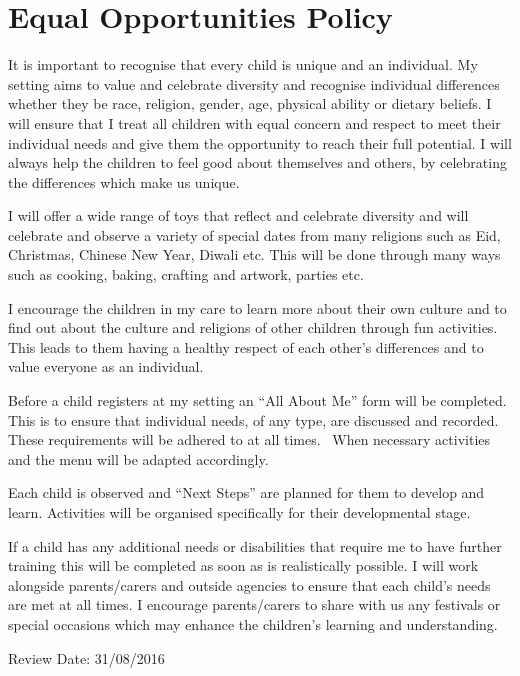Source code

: 

\section{Equal Opportunities Policy}

It is important to recognise that every child is unique and an
individual. My setting aims to value and celebrate diversity and
recognise individual differences whether they be race, religion, gender,
age, physical ability or dietary beliefs. I will ensure that I treat all
children with equal concern and respect to meet their individual needs
and give them the opportunity to reach their full potential. I will
always help the children to feel good about themselves and others, by
celebrating the differences which make us unique.

I will offer a wide range of toys that reflect and celebrate diversity
and will celebrate and observe a variety of special dates from many
religions such as Eid, Christmas, Chinese New Year, Diwali etc. This
will be done through many ways such as cooking, baking, crafting and
artwork, parties etc.

I encourage the children in my care to learn more about their own
culture and to find out about the culture and religions of other
children through fun activities. This leads to them having a healthy
respect of each other's differences and to value everyone as an
individual.

Before a child registers at my setting an ``All About Me'' form will be
completed. This is to ensure that individual needs, of any type, are
discussed and recorded. These requirements will be adhered to at all
times. ~When necessary activities and the menu will be adapted
accordingly.

Each child is observed and ``Next Steps'' are planned for them to
develop and learn. Activities will be organised specifically for their
developmental stage.

If a child has any additional needs or disabilities that require me to
have further training this will be completed as soon as is realistically
possible. I will work alongside parents/carers and outside agencies to
ensure that each child's needs are met at all times. I encourage
parents/carers to share with us any festivals or special occasions which
may enhance the children's learning and understanding.

Review Date: 31/08/2016



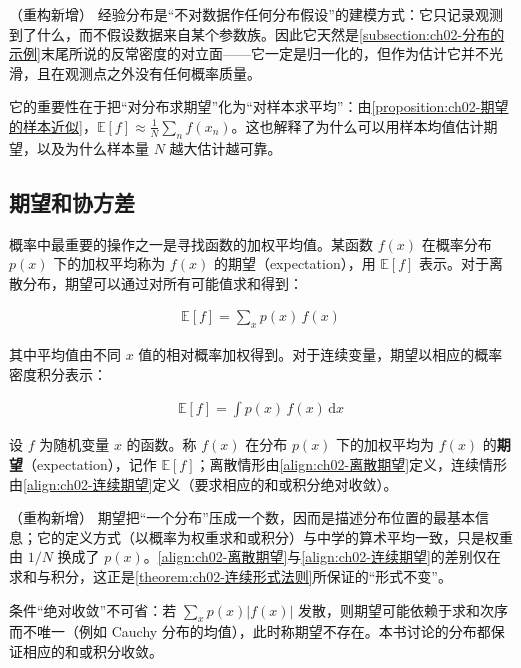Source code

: \documentclass[../../main.tex]{subfiles}
\begin{document}
\begin{remark}（重构新增）
经验分布是“不对数据作任何分布假设”的建模方式：它只记录观测到了什么，而不假设数据来自某个参数族。因此它天然是\cref{subsection:ch02-分布的示例}末尾所说的反常密度的对立面——它一定是归一化的，但作为估计它并不光滑，且在观测点之外没有任何概率质量。

它的重要性在于把“对分布求期望”化为“对样本求平均”：由\cref{proposition:ch02-期望的样本近似}，$\mathbb{E}[f]\approx\frac{1}{N}\sum_n f(x_n)$。这也解释了为什么可以用样本均值估计期望，以及为什么样本量 $N$ 越大估计越可靠。
\end{remark}

\subsection{期望和协方差}\label{subsection:ch02-期望和协方差}

概率中最重要的操作之一是寻找函数的加权平均值。某函数 $f(x)$ 在概率分布 $p(x)$ 下的加权平均称为 $f(x)$ 的期望（expectation），用 $\mathbb{E}[f]$ 表示。对于离散分布，期望可以通过对所有可能值求和得到：

\begin{align}
  \mathbb{E}[f] = \sum_{x} p(x)\,f(x)
  \label{align:ch02-离散期望}
\end{align}

其中平均值由不同 $x$ 值的相对概率加权得到。对于连续变量，期望以相应的概率密度积分表示：

\begin{align}
  \mathbb{E}[f] = \int p(x)\,f(x)\,\mathrm{d}x
  \label{align:ch02-连续期望}
\end{align}

\begin{definition}[期望]\label{definition:ch02-期望}
设 $f$ 为随机变量 $x$ 的函数。称 $f(x)$ 在分布 $p(x)$ 下的加权平均为 $f(x)$ 的\textbf{期望}（expectation），记作 $\mathbb{E}[f]$；离散情形由\eqref{align:ch02-离散期望}定义，连续情形由\eqref{align:ch02-连续期望}定义（要求相应的和或积分绝对收敛）。
\end{definition}

\begin{remark}（重构新增）
期望把“一个分布”压成一个数，因而是描述分布位置的最基本信息；它的定义方式（以概率为权重求和或积分）与中学的算术平均一致，只是权重由 $1/N$ 换成了 $p(x)$。\eqref{align:ch02-离散期望}与\eqref{align:ch02-连续期望}的差别仅在求和与积分，这正是\cref{theorem:ch02-连续形式法则}所保证的“形式不变”。

条件“绝对收敛”不可省：若 $\sum_x p(x)|f(x)|$ 发散，则期望可能依赖于求和次序而不唯一（例如 Cauchy 分布的均值），此时称期望不存在。本书讨论的分布都保证相应的和或积分收敛。
\end{remark}
\end{document}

================================

Tally lines in the listing above that include the word "their"; respond with that number only.

4